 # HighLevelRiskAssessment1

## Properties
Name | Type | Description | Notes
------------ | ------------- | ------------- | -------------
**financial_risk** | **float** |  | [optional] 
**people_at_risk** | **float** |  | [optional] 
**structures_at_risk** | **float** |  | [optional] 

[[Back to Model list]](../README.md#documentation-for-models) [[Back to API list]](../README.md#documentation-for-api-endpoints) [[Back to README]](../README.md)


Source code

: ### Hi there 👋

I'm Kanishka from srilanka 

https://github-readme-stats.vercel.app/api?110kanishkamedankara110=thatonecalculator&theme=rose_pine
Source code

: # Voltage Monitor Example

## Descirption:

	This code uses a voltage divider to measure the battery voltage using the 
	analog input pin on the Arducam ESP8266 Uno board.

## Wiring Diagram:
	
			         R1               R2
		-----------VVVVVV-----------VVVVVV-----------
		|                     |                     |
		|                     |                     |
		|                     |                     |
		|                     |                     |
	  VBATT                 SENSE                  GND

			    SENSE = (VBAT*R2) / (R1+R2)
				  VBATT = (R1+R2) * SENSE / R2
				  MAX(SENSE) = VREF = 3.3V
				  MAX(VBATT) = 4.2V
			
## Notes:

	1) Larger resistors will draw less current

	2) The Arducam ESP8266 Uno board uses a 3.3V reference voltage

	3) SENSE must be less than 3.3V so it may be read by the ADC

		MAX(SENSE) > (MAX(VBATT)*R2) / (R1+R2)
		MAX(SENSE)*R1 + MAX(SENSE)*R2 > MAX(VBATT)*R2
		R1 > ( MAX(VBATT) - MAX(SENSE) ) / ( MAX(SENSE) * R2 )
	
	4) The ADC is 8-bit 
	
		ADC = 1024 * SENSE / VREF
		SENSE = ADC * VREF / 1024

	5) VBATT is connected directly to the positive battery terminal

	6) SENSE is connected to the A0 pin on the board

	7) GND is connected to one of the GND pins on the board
+ + + + + + +
▸ REQUIRED ACTION: Search the entries above for lines containing the word "Arducam", and copy each one.

▸ EXPECTED ANSWER:
	analog input pin on the Arducam ESP8266 Uno board.
	2) The Arducam ESP8266 Uno board uses a 3.3V reference voltage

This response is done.